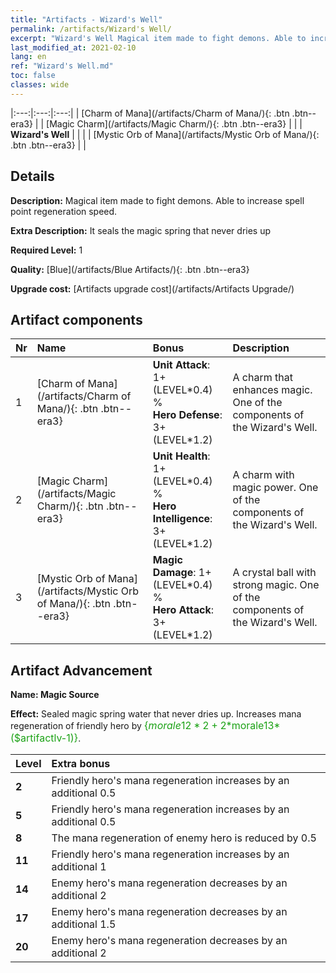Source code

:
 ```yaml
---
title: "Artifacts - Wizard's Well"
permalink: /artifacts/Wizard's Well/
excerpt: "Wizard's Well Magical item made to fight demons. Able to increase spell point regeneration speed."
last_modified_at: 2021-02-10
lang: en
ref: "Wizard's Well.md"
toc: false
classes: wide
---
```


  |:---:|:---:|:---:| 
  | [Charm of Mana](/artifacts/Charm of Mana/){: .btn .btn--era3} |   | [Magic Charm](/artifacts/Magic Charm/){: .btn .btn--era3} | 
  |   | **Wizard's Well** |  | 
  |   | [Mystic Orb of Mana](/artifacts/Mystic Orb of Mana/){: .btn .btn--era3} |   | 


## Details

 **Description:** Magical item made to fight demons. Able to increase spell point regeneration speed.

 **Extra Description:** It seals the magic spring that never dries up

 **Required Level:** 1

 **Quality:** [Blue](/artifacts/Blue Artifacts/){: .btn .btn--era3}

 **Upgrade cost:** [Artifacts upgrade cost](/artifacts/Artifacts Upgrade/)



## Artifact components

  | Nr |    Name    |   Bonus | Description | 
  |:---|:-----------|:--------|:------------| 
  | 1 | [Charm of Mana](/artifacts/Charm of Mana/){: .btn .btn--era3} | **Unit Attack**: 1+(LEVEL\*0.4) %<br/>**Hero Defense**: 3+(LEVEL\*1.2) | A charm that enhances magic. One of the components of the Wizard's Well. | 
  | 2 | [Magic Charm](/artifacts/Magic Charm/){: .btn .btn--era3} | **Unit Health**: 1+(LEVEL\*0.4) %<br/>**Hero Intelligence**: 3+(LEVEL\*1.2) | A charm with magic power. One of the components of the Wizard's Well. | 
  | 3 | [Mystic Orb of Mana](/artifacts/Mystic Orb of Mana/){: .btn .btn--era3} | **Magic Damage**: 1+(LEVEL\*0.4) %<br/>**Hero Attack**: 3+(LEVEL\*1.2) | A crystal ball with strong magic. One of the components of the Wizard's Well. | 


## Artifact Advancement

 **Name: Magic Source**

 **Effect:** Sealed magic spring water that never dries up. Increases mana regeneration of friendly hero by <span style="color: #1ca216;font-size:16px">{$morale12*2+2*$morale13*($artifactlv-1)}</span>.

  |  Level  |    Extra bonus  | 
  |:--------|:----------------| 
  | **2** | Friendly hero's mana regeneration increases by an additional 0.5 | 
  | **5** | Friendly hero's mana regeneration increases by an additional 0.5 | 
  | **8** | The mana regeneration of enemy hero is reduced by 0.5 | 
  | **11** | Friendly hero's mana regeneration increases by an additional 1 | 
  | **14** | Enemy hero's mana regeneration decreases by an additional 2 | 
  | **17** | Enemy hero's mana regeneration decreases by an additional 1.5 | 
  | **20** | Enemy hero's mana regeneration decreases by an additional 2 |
☆ ☆ ☆ ☆
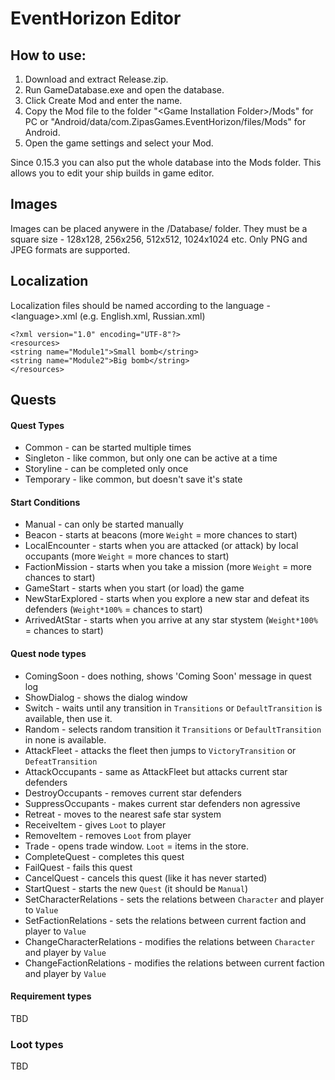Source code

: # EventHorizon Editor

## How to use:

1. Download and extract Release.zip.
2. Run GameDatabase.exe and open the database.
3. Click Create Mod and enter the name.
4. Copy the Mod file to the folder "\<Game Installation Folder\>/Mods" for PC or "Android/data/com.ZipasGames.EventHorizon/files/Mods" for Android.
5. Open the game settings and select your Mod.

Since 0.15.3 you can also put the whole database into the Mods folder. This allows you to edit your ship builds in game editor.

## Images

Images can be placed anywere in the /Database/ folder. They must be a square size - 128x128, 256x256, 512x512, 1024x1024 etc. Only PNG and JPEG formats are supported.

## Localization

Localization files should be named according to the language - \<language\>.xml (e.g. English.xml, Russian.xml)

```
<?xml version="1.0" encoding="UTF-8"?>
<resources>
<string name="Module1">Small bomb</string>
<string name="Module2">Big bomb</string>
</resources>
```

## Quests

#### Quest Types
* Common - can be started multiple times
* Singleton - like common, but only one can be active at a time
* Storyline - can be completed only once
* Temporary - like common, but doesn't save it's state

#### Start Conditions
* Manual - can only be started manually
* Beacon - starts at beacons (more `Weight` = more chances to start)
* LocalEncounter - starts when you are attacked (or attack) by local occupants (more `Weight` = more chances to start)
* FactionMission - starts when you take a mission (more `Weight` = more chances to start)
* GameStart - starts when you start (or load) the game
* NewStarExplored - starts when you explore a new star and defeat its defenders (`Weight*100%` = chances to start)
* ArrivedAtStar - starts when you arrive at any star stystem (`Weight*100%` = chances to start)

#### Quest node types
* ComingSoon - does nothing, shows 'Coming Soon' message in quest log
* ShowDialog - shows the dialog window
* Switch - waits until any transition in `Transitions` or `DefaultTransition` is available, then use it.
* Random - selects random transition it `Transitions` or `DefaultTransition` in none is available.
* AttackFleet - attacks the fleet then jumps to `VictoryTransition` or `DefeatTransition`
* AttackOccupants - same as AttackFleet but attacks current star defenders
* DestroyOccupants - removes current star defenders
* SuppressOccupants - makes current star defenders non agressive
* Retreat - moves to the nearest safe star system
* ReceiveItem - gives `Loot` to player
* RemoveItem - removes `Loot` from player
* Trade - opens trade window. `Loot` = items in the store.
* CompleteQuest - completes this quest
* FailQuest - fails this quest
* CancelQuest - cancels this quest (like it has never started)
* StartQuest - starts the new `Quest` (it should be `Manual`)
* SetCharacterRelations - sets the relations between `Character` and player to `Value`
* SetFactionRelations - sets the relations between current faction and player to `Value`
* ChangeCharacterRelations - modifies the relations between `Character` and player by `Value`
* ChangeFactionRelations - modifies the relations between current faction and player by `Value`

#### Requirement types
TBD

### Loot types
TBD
☆ ☆ ☆ ☆
Go through the data above and copy each line that holds the word "files".

Result below =
4. Copy the Mod file to the folder "\<Game Installation Folder\>/Mods" for PC or "Android/data/com.ZipasGames.EventHorizon/files/Mods" for Android.
Localization files should be named according to the language - \<language\>.xml (e.g. English.xml, Russian.xml)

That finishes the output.